Ist das ein Vorwurf an Bundeskanzler Werner Faymann?

VRANITZKY: Ich weise keine persönlichen Verantwortungen zu.

Glauben Sie, dass eine Verschlimmerung der wirtschaftlichen Lage FPÖ-Chef Heinz-Christian Strache politisch in die Hände spielt, sein Wahlsieg dann schon so gut wie sicher ist?

VRANITZKY: Er profitiert von Krisen und vom Krisengefühl der Menschen, aber am meisten profitiert er von der Entscheidungsschwäche der zwei Regierungsparteien.

Warum geht in der Koalition so wenig weiter?

VRANITZKY: Ich bin nicht bei den Ministerrats-Vorbesprechungen dabei und kann keinen Befund abgeben. Aber entscheidend wird sein, wie die Koalition weiter agiert. Die Leute, die Strache zulaufen, sollen aber bitte eines nicht glauben: dass Strache irgendein Problem lösen kann. Dafür gibt es keinen Anhaltspunkt.

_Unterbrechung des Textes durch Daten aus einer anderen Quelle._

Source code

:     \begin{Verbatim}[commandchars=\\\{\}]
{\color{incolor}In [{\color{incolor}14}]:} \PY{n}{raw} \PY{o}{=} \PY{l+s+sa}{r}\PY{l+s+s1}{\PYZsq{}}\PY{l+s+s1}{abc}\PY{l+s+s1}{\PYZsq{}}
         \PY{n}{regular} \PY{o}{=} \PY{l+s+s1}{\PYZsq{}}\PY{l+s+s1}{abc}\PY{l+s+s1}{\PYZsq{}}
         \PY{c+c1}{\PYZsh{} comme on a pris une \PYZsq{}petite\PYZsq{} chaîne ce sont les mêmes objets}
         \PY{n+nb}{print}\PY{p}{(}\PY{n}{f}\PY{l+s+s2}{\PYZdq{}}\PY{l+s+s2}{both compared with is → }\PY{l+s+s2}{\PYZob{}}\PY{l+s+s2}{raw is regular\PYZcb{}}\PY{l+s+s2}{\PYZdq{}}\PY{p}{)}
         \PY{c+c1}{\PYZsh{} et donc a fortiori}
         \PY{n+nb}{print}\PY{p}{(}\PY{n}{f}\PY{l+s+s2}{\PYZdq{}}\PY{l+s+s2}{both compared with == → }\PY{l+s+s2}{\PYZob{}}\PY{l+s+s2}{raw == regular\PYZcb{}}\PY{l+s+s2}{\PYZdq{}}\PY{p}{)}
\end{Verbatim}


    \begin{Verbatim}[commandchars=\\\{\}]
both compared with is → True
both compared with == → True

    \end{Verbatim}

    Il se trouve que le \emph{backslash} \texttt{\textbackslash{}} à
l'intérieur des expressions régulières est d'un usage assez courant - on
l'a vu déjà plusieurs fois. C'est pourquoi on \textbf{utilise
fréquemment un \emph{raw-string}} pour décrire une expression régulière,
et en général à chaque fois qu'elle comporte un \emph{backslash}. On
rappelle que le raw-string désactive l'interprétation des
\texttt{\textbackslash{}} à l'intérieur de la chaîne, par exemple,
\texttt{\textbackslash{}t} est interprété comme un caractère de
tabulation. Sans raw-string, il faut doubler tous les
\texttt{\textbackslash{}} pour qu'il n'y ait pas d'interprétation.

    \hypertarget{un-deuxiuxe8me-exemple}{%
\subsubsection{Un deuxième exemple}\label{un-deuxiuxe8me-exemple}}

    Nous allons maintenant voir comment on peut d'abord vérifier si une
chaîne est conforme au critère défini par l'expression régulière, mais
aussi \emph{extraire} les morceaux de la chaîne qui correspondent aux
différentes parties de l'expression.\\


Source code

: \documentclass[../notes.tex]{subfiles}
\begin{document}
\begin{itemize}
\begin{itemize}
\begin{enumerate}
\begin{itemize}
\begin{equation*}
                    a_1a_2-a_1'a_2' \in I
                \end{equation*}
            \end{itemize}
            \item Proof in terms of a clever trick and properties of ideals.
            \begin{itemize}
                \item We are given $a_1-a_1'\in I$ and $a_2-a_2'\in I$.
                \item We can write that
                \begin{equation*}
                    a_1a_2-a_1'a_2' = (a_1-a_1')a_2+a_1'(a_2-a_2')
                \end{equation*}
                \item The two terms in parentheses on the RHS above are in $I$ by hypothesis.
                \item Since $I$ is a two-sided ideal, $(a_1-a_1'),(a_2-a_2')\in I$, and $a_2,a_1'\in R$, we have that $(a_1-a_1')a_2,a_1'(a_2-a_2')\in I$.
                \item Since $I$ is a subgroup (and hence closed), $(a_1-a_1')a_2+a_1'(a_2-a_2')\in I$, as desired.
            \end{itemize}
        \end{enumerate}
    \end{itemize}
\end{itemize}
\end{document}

Noch einmal zur Krise: Sollen, können besorgte Landsleute ihr Geld in Sicherheit bringen?

VRANITZKY: Nach allem, was man nach einer ruhigen und überlegten Beurteilung des österreichischen Geldwesens sagen kann, sind die Einlagen und Veranlagungen nicht in Gefahr. Politik ist auch, Vertrauen zu bilden. Wenn das geschieht, was ich schon erwähnt habe, dann ist das der wichtigste Beitrag dazu.

Der Euro ist nicht in Gefahr?

VRANITZKY: Der Euro ist nicht in Gefahr, ohne Einschränkung. Aber ich muss auch hier hinzufügen, er wird dann außer Gefahr bleiben, wenn die ausstehenden Maßnahmen auf europäischer Ebene überzeugend sind.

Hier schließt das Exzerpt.